◆ Exercise instructions ◆
Return exactly the lines of the records below, starting at the line that contains "### 22. 3Sum" and ending at the line that contains "### 26. Maximum Product Subarray", with both of those lines kept.

● ● ●

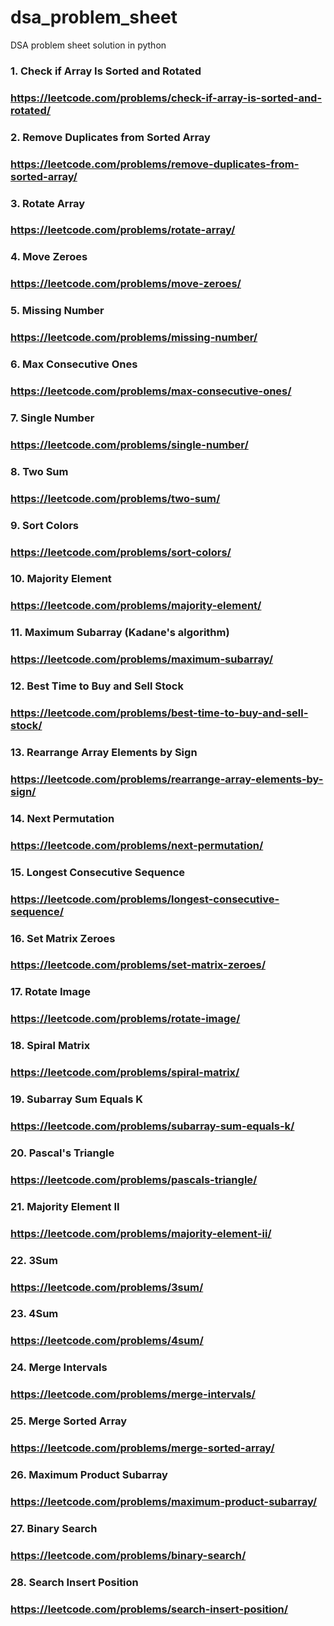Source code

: # dsa_problem_sheet
DSA problem sheet solution in python

### 1. Check if Array Is Sorted and Rotated
### https://leetcode.com/problems/check-if-array-is-sorted-and-rotated/

### 2. Remove Duplicates from Sorted Array
### https://leetcode.com/problems/remove-duplicates-from-sorted-array/

### 3. Rotate Array
### https://leetcode.com/problems/rotate-array/

### 4. Move Zeroes
### https://leetcode.com/problems/move-zeroes/

### 5. Missing Number
### https://leetcode.com/problems/missing-number/

### 6. Max Consecutive Ones
### https://leetcode.com/problems/max-consecutive-ones/

### 7. Single Number
### https://leetcode.com/problems/single-number/

### 8. Two Sum
### https://leetcode.com/problems/two-sum/

### 9. Sort Colors
### https://leetcode.com/problems/sort-colors/

### 10. Majority Element
### https://leetcode.com/problems/majority-element/

### 11. Maximum Subarray (Kadane's algorithm)
### https://leetcode.com/problems/maximum-subarray/

### 12. Best Time to Buy and Sell Stock
### https://leetcode.com/problems/best-time-to-buy-and-sell-stock/

### 13. Rearrange Array Elements by Sign
### https://leetcode.com/problems/rearrange-array-elements-by-sign/

### 14. Next Permutation
### https://leetcode.com/problems/next-permutation/

### 15. Longest Consecutive Sequence
### https://leetcode.com/problems/longest-consecutive-sequence/

### 16. Set Matrix Zeroes
### https://leetcode.com/problems/set-matrix-zeroes/

### 17. Rotate Image
### https://leetcode.com/problems/rotate-image/

### 18. Spiral Matrix
### https://leetcode.com/problems/spiral-matrix/

### 19. Subarray Sum Equals K
### https://leetcode.com/problems/subarray-sum-equals-k/

### 20. Pascal's Triangle
### https://leetcode.com/problems/pascals-triangle/

### 21. Majority Element II
### https://leetcode.com/problems/majority-element-ii/

### 22. 3Sum
### https://leetcode.com/problems/3sum/

### 23. 4Sum
### https://leetcode.com/problems/4sum/

### 24. Merge Intervals
### https://leetcode.com/problems/merge-intervals/

### 25. Merge Sorted Array
### https://leetcode.com/problems/merge-sorted-array/

### 26. Maximum Product Subarray
### https://leetcode.com/problems/maximum-product-subarray/

### 27. Binary Search
### https://leetcode.com/problems/binary-search/

### 28. Search Insert Position
### https://leetcode.com/problems/search-insert-position/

● ● ●

◆ Task output ◆
### 22. 3Sum
### https://leetcode.com/problems/3sum/

### 23. 4Sum
### https://leetcode.com/problems/4sum/

### 24. Merge Intervals
### https://leetcode.com/problems/merge-intervals/

### 25. Merge Sorted Array
### https://leetcode.com/problems/merge-sorted-array/

### 26. Maximum Product Subarray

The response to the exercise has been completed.